Video: Skydweller persistent drone makes first autonomous flight


Skydweller Aero has made the first successful autonomous test flight of its persistent solar-powered drone, the aircraft formerly known as the record-breaking Solar Impulse 2.

Solar Impulse 2 achieved the world record for the longest non-stop solo flight in 2015 piloted by André Borschberg in 2015. The flight is also the longest continuous renewably-powered flight program in history,

Spanish-American company Skydweller bought Solar Impulse 2 in 2019 to convert it into an unmanned drone capable of staying aloft for months at a time for applications in the commercial and defense markets with heavy payloads.

After modifying the aircraft, Solar Impulse 2 flew as Skydweller for the first time in November 2020. This latest flight in Spain used a proprietary fly-by-wire (FBW) actuation control system SkyDweller has developed to enable autonomous operations.

Skydweller’s test pilot passively rode along on-board to validate the successful transformation from mechanical to human-rated FBW actuation and the successful integration of full authority autonomous control capability.

This series of flight tests conclude the initial validation of the aircraft’s mechanical transformation from a piloted vehicle to a redundant FBW system flown from take-off to landing without any pilot input.

The system demonstrates the basis and airworthiness approval for the high-reliability redundant flight control architecture, significantly decreasing remaining technical risk and accelerating Skydweller’s time-to-market.

The test flight met a number of criteria for safety-critical operations by the Spanish Civil Airworthiness Authority (AESA).

Robert Miller, Skydweller Aero’s CEO said, “Our approach and speed of execution is based on our team’s collective experience designing and developing advanced autonomous platforms. These significant technical accomplishments propel us toward our ultimate goal of perpetual flight.

“Given the proven history of the airframe and this validation of our successful transformation from a piloted aircraft to an autonomous platform, Skydweller is prepared to demonstrate the aircraft’s operational utility.”

Skydweller is also developing an autonomous Vehicle Management System (VMS)  to manage payload capacity and available power.
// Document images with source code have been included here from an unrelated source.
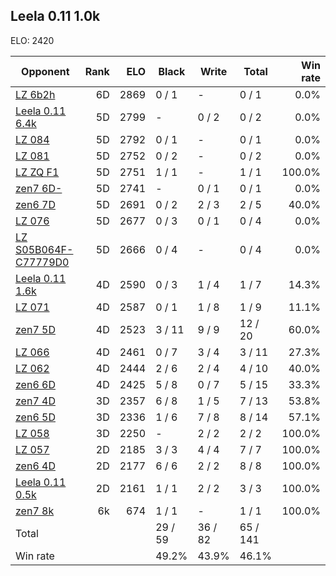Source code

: ## Leela 0.11 1.0k ##

ELO: 2420

Opponent | Rank | ELO | Black | Write | Total | Win rate
---------|-----:|----:|-------|-------|-------|-------:
[LZ 6b2h](LZ%206b2h.md) | 6D | 2869 | 0 / 1 | - | 0 / 1 | 0.0%
[Leela 0.11 6.4k](Leela%200.11%206.4k.md) | 5D | 2799 | - | 0 / 2 | 0 / 2 | 0.0%
[LZ 084](LZ%20084.md) | 5D | 2792 | 0 / 1 | - | 0 / 1 | 0.0%
[LZ 081](LZ%20081.md) | 5D | 2752 | 0 / 2 | - | 0 / 2 | 0.0%
[LZ ZQ F1](LZ%20ZQ%20F1.md) | 5D | 2751 | 1 / 1 | - | 1 / 1 | 100.0%
[zen7 6D-](zen7%206D-.md) | 5D | 2741 | - | 0 / 1 | 0 / 1 | 0.0%
[zen6 7D](zen6%207D.md) | 5D | 2691 | 0 / 2 | 2 / 3 | 2 / 5 | 40.0%
[LZ 076](LZ%20076.md) | 5D | 2677 | 0 / 3 | 0 / 1 | 0 / 4 | 0.0%
[LZ S05B064F-C77779D0](LZ%20S05B064F-C77779D0.md) | 5D | 2666 | 0 / 4 | - | 0 / 4 | 0.0%
[Leela 0.11 1.6k](Leela%200.11%201.6k.md) | 4D | 2590 | 0 / 3 | 1 / 4 | 1 / 7 | 14.3%
[LZ 071](LZ%20071.md) | 4D | 2587 | 0 / 1 | 1 / 8 | 1 / 9 | 11.1%
[zen7 5D](zen7%205D.md) | 4D | 2523 | 3 / 11 | 9 / 9 | 12 / 20 | 60.0%
[LZ 066](LZ%20066.md) | 4D | 2461 | 0 / 7 | 3 / 4 | 3 / 11 | 27.3%
[LZ 062](LZ%20062.md) | 4D | 2444 | 2 / 6 | 2 / 4 | 4 / 10 | 40.0%
[zen6 6D](zen6%206D.md) | 4D | 2425 | 5 / 8 | 0 / 7 | 5 / 15 | 33.3%
[zen7 4D](zen7%204D.md) | 3D | 2357 | 6 / 8 | 1 / 5 | 7 / 13 | 53.8%
[zen6 5D](zen6%205D.md) | 3D | 2336 | 1 / 6 | 7 / 8 | 8 / 14 | 57.1%
[LZ 058](LZ%20058.md) | 3D | 2250 | - | 2 / 2 | 2 / 2 | 100.0%
[LZ 057](LZ%20057.md) | 2D | 2185 | 3 / 3 | 4 / 4 | 7 / 7 | 100.0%
[zen6 4D](zen6%204D.md) | 2D | 2177 | 6 / 6 | 2 / 2 | 8 / 8 | 100.0%
[Leela 0.11 0.5k](Leela%200.11%200.5k.md) | 2D | 2161 | 1 / 1 | 2 / 2 | 3 / 3 | 100.0%
[zen7 8k](zen7%208k.md) | 6k | 674 | 1 / 1 | - | 1 / 1 | 100.0%
Total | | | 29 / 59 | 36 / 82 | 65 / 141 | 
Win rate| | | 49.2% | 43.9% | 46.1% | 
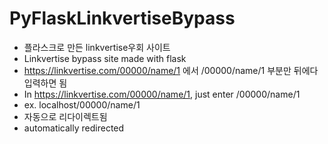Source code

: # PyFlaskLinkvertiseBypass

- 플라스크로 만든 linkvertise우회 사이트
- Linkvertise bypass site made with flask
- https://linkvertise.com/00000/name/1 에서 /00000/name/1 부분만 뒤에다 입력하면 됨
- In https://linkvertise.com/00000/name/1, just enter /00000/name/1 
- ex. localhost/00000/name/1 
- 자동으로 리다이렉트됨
- automatically redirected
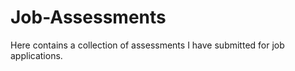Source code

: # Job-Assessments

Here contains a collection of assessments I have submitted for job applications.
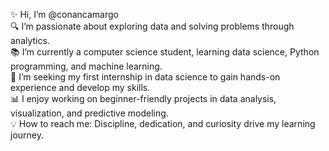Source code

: ✨ Hi, I’m @conancamargo  
🔍 I’m passionate about exploring data and solving problems through analytics.  
📚 I’m currently a computer science student, learning data science, Python programming, and machine learning.  
🚀 I’m seeking my first internship in data science to gain hands-on experience and develop my skills.  
📊 I enjoy working on beginner-friendly projects in data analysis, visualization, and predictive modeling.  
💡 How to reach me: Discipline, dedication, and curiosity drive my learning journey.  
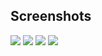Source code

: ## Screenshots
<img src="https://raw.githubusercontent.com/TanmayDaga/AndroidCourseZainFarhan/main/Photos%20for%20different%20Apps/Miwok%20App%20master/Screenshot%202021-12-03%20at%208.55.22%20AM.png">
<img src="https://raw.githubusercontent.com/TanmayDaga/AndroidCourseZainFarhan/main/Photos%20for%20different%20Apps/Miwok%20App%20master/Screenshot%202021-12-03%20at%208.55.35%20AM.png">
<img src="https://raw.githubusercontent.com/TanmayDaga/AndroidCourseZainFarhan/main/Photos%20for%20different%20Apps/Miwok%20App%20master/Screenshot%202021-12-03%20at%208.55.57%20AM.png">
<img src="https://raw.githubusercontent.com/TanmayDaga/AndroidCourseZainFarhan/main/Photos%20for%20different%20Apps/Miwok%20App%20master/Screenshot%202021-12-03%20at%208.56.15%20AM.png">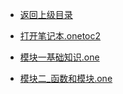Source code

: - [返回上级目录](../)

- [打开笔记本.onetoc2](打开笔记本.onetoc2)
- [模块一基础知识.one](模块一基础知识.one)
- [模块二_函数和模块.one](模块二_函数和模块.one)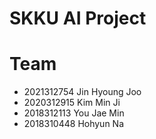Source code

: # SKKU AI Project

# Team
- 2021312754 Jin Hyoung Joo
- 2020312915 Kim Min Ji
- 2018312113 You Jae Min
- 2018310448 Hohyun Na

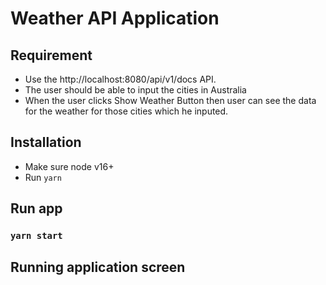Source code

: # Weather API Application

## Requirement

-   Use the http://localhost:8080/api/v1/docs API.
-   The user should be able to input the cities in Australia
-   When the user clicks Show Weather Button then user can see the data for the weather for those cities which he inputed.

## Installation

-   Make sure node v16+
-   Run `yarn`

## Run app

### `yarn start`

## Running application screen
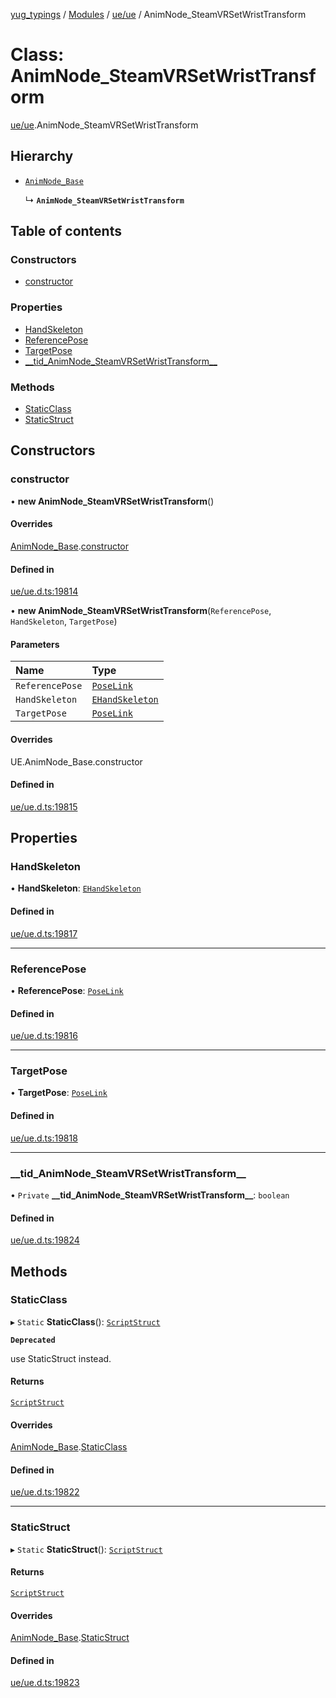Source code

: [yug_typings](../README.md) / [Modules](../modules.md) / [ue/ue](../modules/ue_ue.md) / AnimNode\_SteamVRSetWristTransform

# Class: AnimNode\_SteamVRSetWristTransform

[ue/ue](../modules/ue_ue.md).AnimNode_SteamVRSetWristTransform

## Hierarchy

- [`AnimNode_Base`](ue_ue.AnimNode_Base.md)

  ↳ **`AnimNode_SteamVRSetWristTransform`**

## Table of contents

### Constructors

- [constructor](ue_ue.AnimNode_SteamVRSetWristTransform.md#constructor)

### Properties

- [HandSkeleton](ue_ue.AnimNode_SteamVRSetWristTransform.md#handskeleton)
- [ReferencePose](ue_ue.AnimNode_SteamVRSetWristTransform.md#referencepose)
- [TargetPose](ue_ue.AnimNode_SteamVRSetWristTransform.md#targetpose)
- [\_\_tid\_AnimNode\_SteamVRSetWristTransform\_\_](ue_ue.AnimNode_SteamVRSetWristTransform.md#__tid_animnode_steamvrsetwristtransform__)

### Methods

- [StaticClass](ue_ue.AnimNode_SteamVRSetWristTransform.md#staticclass)
- [StaticStruct](ue_ue.AnimNode_SteamVRSetWristTransform.md#staticstruct)

## Constructors

### constructor

• **new AnimNode_SteamVRSetWristTransform**()

#### Overrides

[AnimNode_Base](ue_ue.AnimNode_Base.md).[constructor](ue_ue.AnimNode_Base.md#constructor)

#### Defined in

[ue/ue.d.ts:19814](https://github.com/YugMetaverse/yug_typings/blob/25cad34/ue/ue.d.ts#L19814)

• **new AnimNode_SteamVRSetWristTransform**(`ReferencePose`, `HandSkeleton`, `TargetPose`)

#### Parameters

| Name | Type |
| :------ | :------ |
| `ReferencePose` | [`PoseLink`](ue_ue.PoseLink.md) |
| `HandSkeleton` | [`EHandSkeleton`](../enums/ue_ue.EHandSkeleton.md) |
| `TargetPose` | [`PoseLink`](ue_ue.PoseLink.md) |

#### Overrides

UE.AnimNode\_Base.constructor

#### Defined in

[ue/ue.d.ts:19815](https://github.com/YugMetaverse/yug_typings/blob/25cad34/ue/ue.d.ts#L19815)

## Properties

### HandSkeleton

• **HandSkeleton**: [`EHandSkeleton`](../enums/ue_ue.EHandSkeleton.md)

#### Defined in

[ue/ue.d.ts:19817](https://github.com/YugMetaverse/yug_typings/blob/25cad34/ue/ue.d.ts#L19817)

___

### ReferencePose

• **ReferencePose**: [`PoseLink`](ue_ue.PoseLink.md)

#### Defined in

[ue/ue.d.ts:19816](https://github.com/YugMetaverse/yug_typings/blob/25cad34/ue/ue.d.ts#L19816)

___

### TargetPose

• **TargetPose**: [`PoseLink`](ue_ue.PoseLink.md)

#### Defined in

[ue/ue.d.ts:19818](https://github.com/YugMetaverse/yug_typings/blob/25cad34/ue/ue.d.ts#L19818)

___

### \_\_tid\_AnimNode\_SteamVRSetWristTransform\_\_

• `Private` **\_\_tid\_AnimNode\_SteamVRSetWristTransform\_\_**: `boolean`

#### Defined in

[ue/ue.d.ts:19824](https://github.com/YugMetaverse/yug_typings/blob/25cad34/ue/ue.d.ts#L19824)

## Methods

### StaticClass

▸ `Static` **StaticClass**(): [`ScriptStruct`](ue_ue.ScriptStruct.md)

**`Deprecated`**

use StaticStruct instead.

#### Returns

[`ScriptStruct`](ue_ue.ScriptStruct.md)

#### Overrides

[AnimNode_Base](ue_ue.AnimNode_Base.md).[StaticClass](ue_ue.AnimNode_Base.md#staticclass)

#### Defined in

[ue/ue.d.ts:19822](https://github.com/YugMetaverse/yug_typings/blob/25cad34/ue/ue.d.ts#L19822)

___

### StaticStruct

▸ `Static` **StaticStruct**(): [`ScriptStruct`](ue_ue.ScriptStruct.md)

#### Returns

[`ScriptStruct`](ue_ue.ScriptStruct.md)

#### Overrides

[AnimNode_Base](ue_ue.AnimNode_Base.md).[StaticStruct](ue_ue.AnimNode_Base.md#staticstruct)

#### Defined in

[ue/ue.d.ts:19823](https://github.com/YugMetaverse/yug_typings/blob/25cad34/ue/ue.d.ts#L19823)
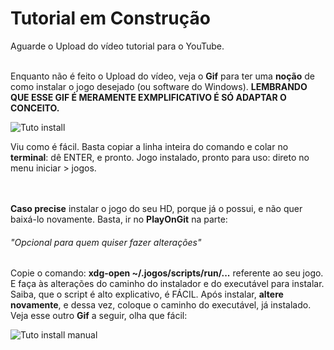 # Tutorial em Construção

Aguarde o Upload do vídeo tutorial para o YouTube.
<br></br>

Enquanto não é feito o Upload do vídeo, veja o **Gif** para ter uma **noção** de como instalar o jogo desejado (ou software do Windows). **LEMBRANDO QUE ESSE GIF É MERAMENTE EXMPLIFICATIVO É SÓ ADAPTAR O CONCEITO.**

![Tuto install](https://raw.githubusercontent.com/felipefacundes/desktop/master/wine-jogos/imagens/TuToinst.gif)

Viu como é fácil. Basta copiar a linha inteira do comando e colar no **terminal**: dê ENTER, e pronto. Jogo instalado, pronto para uso: direto no menu iniciar > jogos.

<br></br>
**Caso precise** instalar o jogo do seu HD, porque já o possui, e não quer baixá-lo novamente. Basta, ir no **PlayOnGit** na parte:

###### "Opcional para quem quiser fazer alterações"

Copie o comando: **xdg-open ~/.jogos/scripts/run/...** referente ao seu jogo. E faça às alterações do caminho do instalador e do executável para instalar. Saiba, que o script é alto explicativo, é FÁCIL. Após instalar, **altere novamente**, e dessa vez, coloque o caminho do executável, já instalado. Veja esse outro **Gif** a seguir, olha que fácil:

![Tuto install manual](https://raw.githubusercontent.com/felipefacundes/desktop/master/wine-jogos/imagens/TuToinst_manual.gif)
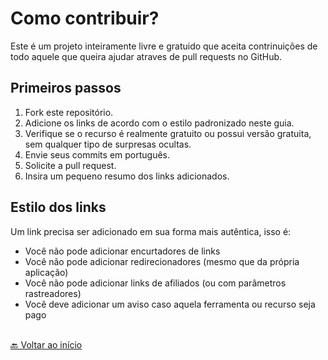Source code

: # Como contribuir?
Este é um projeto inteiramente livre e gratuido que aceita contrinuições de todo aquele que queira ajudar atraves de pull requests no GitHub.

## Primeiros passos
1. Fork este repositório.
2. Adicione os links de acordo com o estilo padronizado neste guia.
3. Verifique se o recurso é realmente gratuito ou possui versão gratuita, sem qualquer tipo de surpresas ocultas.
4. Envie seus commits em português.
5. Solicite a pull request.
6. Insira um pequeno resumo dos links adicionados.

## Estilo dos links

Um link precisa ser adicionado em sua forma mais autêntica, isso é:

- Você não pode adicionar encurtadores de links
- Você não pode adicionar redirecionadores (mesmo que da própria aplicação)
- Você não pode adicionar links de afiliados (ou com parâmetros rastreadores)
- Você deve adicionar um aviso caso aquela ferramenta ou recurso seja pago

<br>[🔙 Voltar ao início](../README.md)<br>

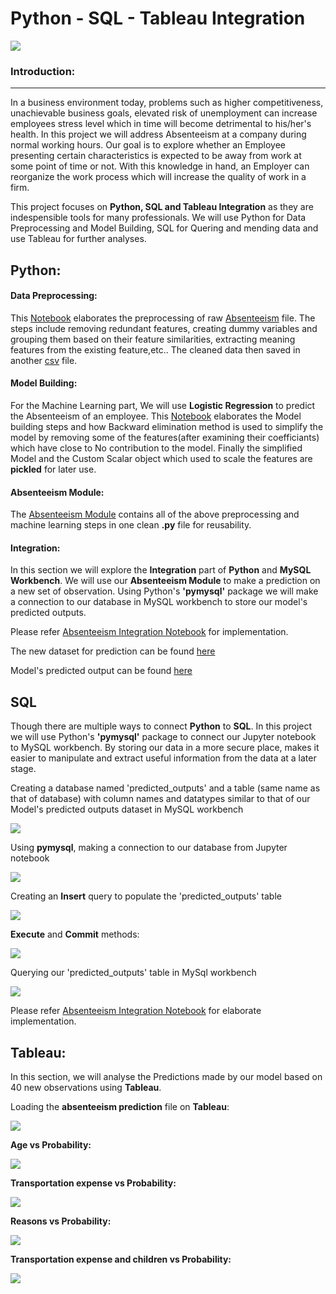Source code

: # <b>Python - SQL - Tableau Integration </b>

<img src="https://github.com/J-R-1/J-R-1/blob/main/Python-SQL-Tableau%20Integration/Integration_logo.png" />

### <b> Introduction: </b>  
--------------------------
  
In a business environment today, problems such as higher competitiveness, unachievable business goals, elevated risk of unemployment can increase employees stress level which in time will become detrimental to his/her's health. In this project we will address Absenteeism at a company during normal working hours. Our goal is to explore whether an Employee presenting certain characteristics is expected to be away from work at some point of time or not. With this knowledge in hand, an Employer can reorganize the work process which will increase the quality of work in a firm.

This project focuses on <b>Python, SQL and Tableau Integration</b> as they are indespensible tools for many professionals. We will use Python for Data Preprocessing and Model Building, SQL for Quering and mending data and use Tableau for further analyses.

## <b>Python: </b>

#### <b>Data Preprocessing:</b> 
This <a href="https://github.com/J-R-1/J-R-1/blob/main/Python-SQL-Tableau%20Integration/Absenteeism_Preprocessing.ipynb">Notebook</a> elaborates the preprocessing of raw <a href="https://github.com/J-R-1/J-R-1/blob/main/Python-SQL-Tableau%20Integration/Absenteeism-data.csv">Absenteeism</a> file. The steps include removing redundant features, creating dummy variables and grouping them based on their feature similarities, extracting meaning features from the existing feature,etc.. The cleaned data then saved in another <a href="https://github.com/J-R-1/J-R-1/blob/main/Python-SQL-Tableau%20Integration/Absenteeism_preprocessed_sql.csv">csv</a> file.

#### <b>Model Building:</b>
For the Machine Learning part, We will use <b>Logistic Regression</b> to predict the Absenteeism of an employee. This <a href="https://github.com/J-R-1/J-R-1/blob/main/Python-SQL-Tableau%20Integration/Absenteeism_ML.ipynb">Notebook</a> elaborates the Model building steps and how Backward elimination method is used to simplify the model by removing some of the features(after examining their coefficiants) which have close to No contribution to the model. Finally the simplified Model and the Custom Scalar object which used to scale the features are <b>pickled</b> for later use.

#### <b>Absenteeism Module:</b>
The <a href="https://github.com/J-R-1/J-R-1/blob/main/Python-SQL-Tableau%20Integration/Absenteeism_Module.py">Absenteeism Module</a> contains all of the above  preprocessing and machine learning steps in one clean <b>.py</b> file for reusability.

#### <b>Integration:</b>
In this section we will explore the <b>Integration</b> part of <b>Python</b> and <b>MySQL Workbench</b>. We will use our <b>Absenteeism Module</b> to make a prediction on a new set of observation. Using Python's <b>'pymysql'</b> package we will make a connection to our database in MySQL workbench to store our model's predicted outputs.

Please refer <a href="https://github.com/J-R-1/J-R-1/blob/main/Python-SQL-Tableau%20Integration/Absenteeism_%20Integration.ipynb">Absenteeism Integration Notebook</a> for implementation.

The new dataset for prediction can be found <a href="https://github.com/J-R-1/J-R-1/blob/main/Python-SQL-Tableau%20Integration/Absenteeism_new_data.csv">here</a>

Model's predicted output can be found <a href="https://github.com/J-R-1/J-R-1/blob/main/Python-SQL-Tableau%20Integration/Absenteeism_predictions.csv">here</a>


## <b>SQL</b>

Though there are multiple ways to connect <b>Python</b> to <b>SQL</b>. In this project we will use Python's <b>'pymysql'</b> package to connect our Jupyter notebook to MySQL workbench. By storing our data in a more secure place, makes it easier to manipulate and extract useful information from the data at a later stage.

Creating a database named 'predicted_outputs' and a table (same name as that of database) with column names and datatypes similar to that of our Model's predicted outputs dataset in MySQL workbench

<img src="https://github.com/J-R-1/J-R-1/blob/main/Python-SQL-Tableau%20Integration/MySQL_1.png" />


Using <b>pymysql</b>, making a connection to our database from Jupyter notebook

<img src="https://github.com/J-R-1/J-R-1/blob/main/Python-SQL-Tableau%20Integration/conn.jpg" />


Creating an <b>Insert</b> query to populate the 'predicted_outputs' table 

<img src="https://github.com/J-R-1/J-R-1/blob/main/Python-SQL-Tableau%20Integration/insert.png" />


<b>Execute</b> and <b>Commit</b> methods:

<img src="https://github.com/J-R-1/J-R-1/blob/main/Python-SQL-Tableau%20Integration/execute.png" />


Querying our 'predicted_outputs' table in MySql workbench

<img src="https://github.com/J-R-1/J-R-1/blob/main/Python-SQL-Tableau%20Integration/MySQL_2.png" />

Please refer <a href="https://github.com/J-R-1/J-R-1/blob/main/Python-SQL-Tableau%20Integration/Absenteeism_%20Integration.ipynb">Absenteeism Integration Notebook</a> for elaborate implementation.


## <b>Tableau: </b>

In this section, we will analyse the Predictions made by our model based on 40 new observations using <b>Tableau</b>.

Loading the <b>absenteeism prediction</b> file on <b>Tableau</b>:

<img src="https://github.com/J-R-1/J-R-1/blob/main/Python-SQL-Tableau%20Integration/absenteeism_csv.png" />


<b>Age vs Probability:</b>

<img src="https://github.com/J-R-1/J-R-1/blob/main/Python-SQL-Tableau%20Integration/age%20vs%20probability.png" />


<b>Transportation expense vs Probability:</b>

<img src="https://github.com/J-R-1/J-R-1/blob/main/Python-SQL-Tableau%20Integration/TE%20vs%20probability.png" />


<b>Reasons vs Probability:</b>

<img src="https://github.com/J-R-1/J-R-1/blob/main/Python-SQL-Tableau%20Integration/Reasons%20vs%20probability.png" />


<b>Transportation expense and children vs Probability:</b>

<img src="https://github.com/J-R-1/J-R-1/blob/main/Python-SQL-Tableau%20Integration/ch_1.png" />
The aircraft will have multiple levels of redundancy to enable multi-month missions.

The drone will have a flexible payload system so it can carry equipment to fulfilll functions such as 4G/5G cellular, day/night full motion video, satellite communications and imaging radar. Skydweller is aimed at applications in telecommunications, geospatial, meteorological, and emergency operation markets.

Skydweller said it is now working to mature technology for payload demonstrations and the company’s first fully autonomous and unmanned flight.

Skydweller Aero has offices in Oklahoma City, USA and Madrid, Spain.